§ What you have to do: Would you copy each line of the records that includes the word "examined"?

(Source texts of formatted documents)
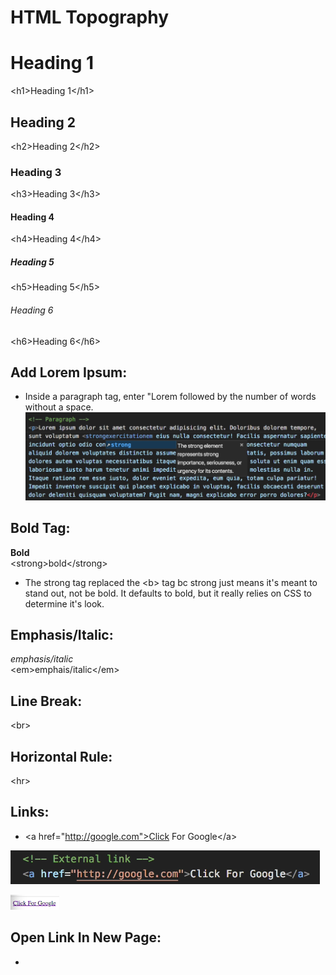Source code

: # HTML Topography  
<h1>Heading 1</h1>  

\<h1>Heading 1\</h1>
<h2>Heading 2</h2>    

\<h2>Heading 2\</h2>  

<h3>Heading 3</h3>  

\<h3>Heading 3\</h3>  

<h4>Heading 4</h4>  

\<h4>Heading 4\</h4>  

<h5>Heading 5</h5>  

\<h5>Heading 5\</h5>  

<h6>Heading 6</h6>  

\<h6>Heading 6\</h6>  

## Add Lorem Ipsum:  
* Inside a paragraph tag, enter "Lorem followed by the number of words without a space.
![](Images/2020-01-30-12-02-41.png)  

## Bold Tag:  
<strong> Bold </strong>  
\<strong>bold\</strong>  

*  The strong tag replaced the \<b> tag bc strong just means it's meant to stand out, not be bold. It defaults to bold, but it really relies on CSS to determine it's look.

## Emphasis/Italic:  
<em>emphasis/italic</em>  
\<em>emphais/italic\</em>  

## Line Break:  
\<br>  

## Horizontal Rule:  
\<hr>  


## Links:  
* \<a href="http://google.com">Click For Google\</a>  

![](Images/2020-01-30-12-48-50.png)  

![](Images/2020-01-30-12-49-47.png)  

## Open Link In New Page:  
* 



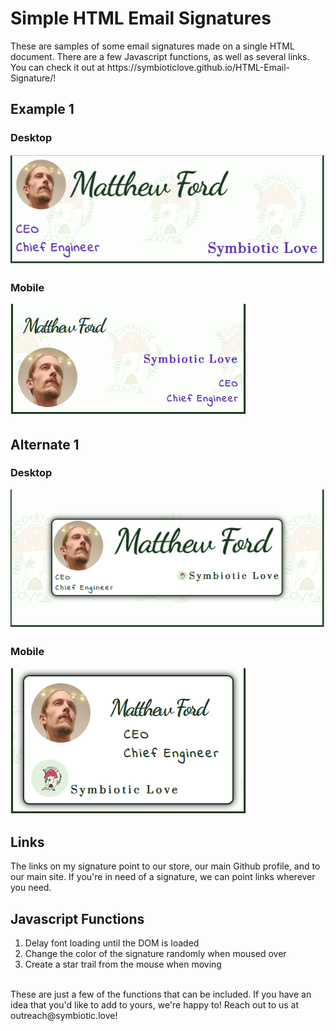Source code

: <h1>Simple HTML Email Signatures</h1>
These are samples of some email signatures made on a single HTML document. There are a few Javascript functions, as well as several links. You can check it out at https://symbioticlove.github.io/HTML-Email-Signature/!
<h2>Example 1</h2>
<h3>Desktop</h3>
<img src="./sigDesktop.png">
<h3>Mobile</h3>
<img src="./sigMobile.png">
<h2>Alternate 1</h2>
<h3>Desktop</h3>
<img src="./sig2Desktop.png">
<h3>Mobile</h3>
<img src="./sig2Mobile.png">
<h2>Links</h2>
The links on my signature point to our store, our main Github profile, and to our main site. If you're in need of a signature, we can point links wherever you need.
<h2>Javascript Functions</h2>
<ol>
  <li>Delay font loading until the DOM is loaded</li>
  <li>Change the color of the signature randomly when moused over</li>
  <li>Create a star trail from the mouse when moving</li>
</ol>
<div>&nbsp</div>
These are just a few of the functions that can be included. If you have an idea that you'd like to add to yours, we're happy to! Reach out to us at outreach@symbiotic.love!
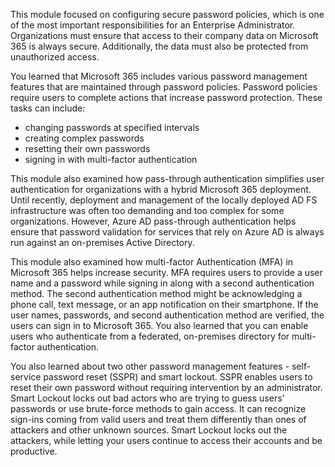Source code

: This module focused on configuring secure password policies, which is one of the most important responsibilities for an Enterprise Administrator. Organizations must ensure that access to their company data on Microsoft 365 is always secure. Additionally, the data must also be protected from unauthorized access.

You learned that Microsoft 365 includes various password management features that are maintained through password policies. Password policies require users to complete actions that increase password protection. These tasks can include:

 *  changing passwords at specified intervals
 *  creating complex passwords
 *  resetting their own passwords
 *  signing in with multi-factor authentication

This module also examined how pass-through authentication simplifies user authentication for organizations with a hybrid Microsoft 365 deployment. Until recently, deployment and management of the locally deployed AD FS infrastructure was often too demanding and too complex for some organizations. However, Azure AD pass-through authentication helps ensure that password validation for services that rely on Azure AD is always run against an on-premises Active Directory.

This module also examined how multi-factor Authentication (MFA) in Microsoft 365 helps increase security. MFA requires users to provide a user name and a password while signing in along with a second authentication method. The second authentication method might be acknowledging a phone call, text message, or an app notification on their smartphone. If the user names, passwords, and second authentication method are verified, the users can sign in to Microsoft 365. You also learned that you can enable users who authenticate from a federated, on-premises directory for multi-factor authentication.

You also learned about two other password management features - self-service password reset (SSPR) and smart lockout. SSPR enables users to reset their own password without requiring intervention by an administrator. Smart Lockout locks out bad actors who are trying to guess users’ passwords or use brute-force methods to gain access. It can recognize sign-ins coming from valid users and treat them differently than ones of attackers and other unknown sources. Smart Lockout locks out the attackers, while letting your users continue to access their accounts and be productive.
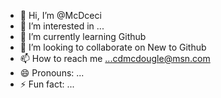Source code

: - 👋 Hi, I’m @McDceci
- 👀 I’m interested in ...
- 🌱 I’m currently learning Github
- 💞️ I’m looking to collaborate on New to Github
- 📫 How to reach me ...cdmcdougle@msn.com
- 😄 Pronouns: ...
- ⚡ Fun fact: ...

<!---
McDceci/McDceci is a ✨ special ✨ repository because its `README.md` (this file) appears on your GitHub profile.
You can click the Preview link to take a look at your changes.
--->
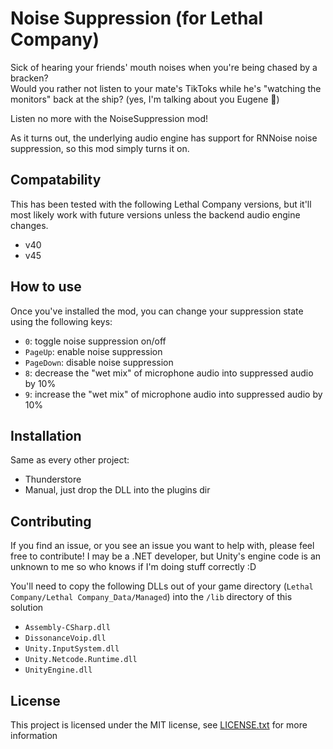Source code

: # Noise Suppression (for Lethal Company)

Sick of hearing your friends' mouth noises when you're being chased by a bracken? \
Would you rather not listen to your mate's TikToks while he's "watching the monitors" back at the ship? (yes, I'm talking about you Eugene 👿)

Listen no more with the NoiseSuppression mod!

As it turns out, the underlying audio engine has support for RNNoise noise suppression, so this mod simply turns it on.

## Compatability

This has been tested with the following Lethal Company versions, but it'll most likely work with future versions unless the backend audio engine changes.

 - v40
 - v45

## How to use

Once you've installed the mod, you can change your suppression state using the following keys:

- `0`: toggle noise suppression on/off
- `PageUp`: enable noise suppression
- `PageDown`: disable noise suppression
- `8`: decrease the "wet mix" of microphone audio into suppressed audio by 10%
- `9`: increase the "wet mix" of microphone audio into suppressed audio by 10%

## Installation

Same as every other project:

- Thunderstore
- Manual, just drop the DLL into the plugins dir

## Contributing

If you find an issue, or you see an issue you want to help with, please feel free to contribute!
I may be a .NET developer, but Unity's engine code is an unknown to me so who knows if I'm doing stuff correctly :D

You'll need to copy the following DLLs out of your game directory (`Lethal Company/Lethal Company_Data/Managed`) into the `/lib` directory of this solution

- `Assembly-CSharp.dll`
- `DissonanceVoip.dll`
- `Unity.InputSystem.dll`
- `Unity.Netcode.Runtime.dll`
- `UnityEngine.dll`

## License

This project is licensed under the MIT license, see [LICENSE.txt](./LICENSE.txt) for more information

§ Finished task:
This module also examined how pass-through authentication simplifies user authentication for organizations with a hybrid Microsoft 365 deployment. Until recently, deployment and management of the locally deployed AD FS infrastructure was often too demanding and too complex for some organizations. However, Azure AD pass-through authentication helps ensure that password validation for services that rely on Azure AD is always run against an on-premises Active Directory.
This module also examined how multi-factor Authentication (MFA) in Microsoft 365 helps increase security. MFA requires users to provide a user name and a password while signing in along with a second authentication method. The second authentication method might be acknowledging a phone call, text message, or an app notification on their smartphone. If the user names, passwords, and second authentication method are verified, the users can sign in to Microsoft 365. You also learned that you can enable users who authenticate from a federated, on-premises directory for multi-factor authentication.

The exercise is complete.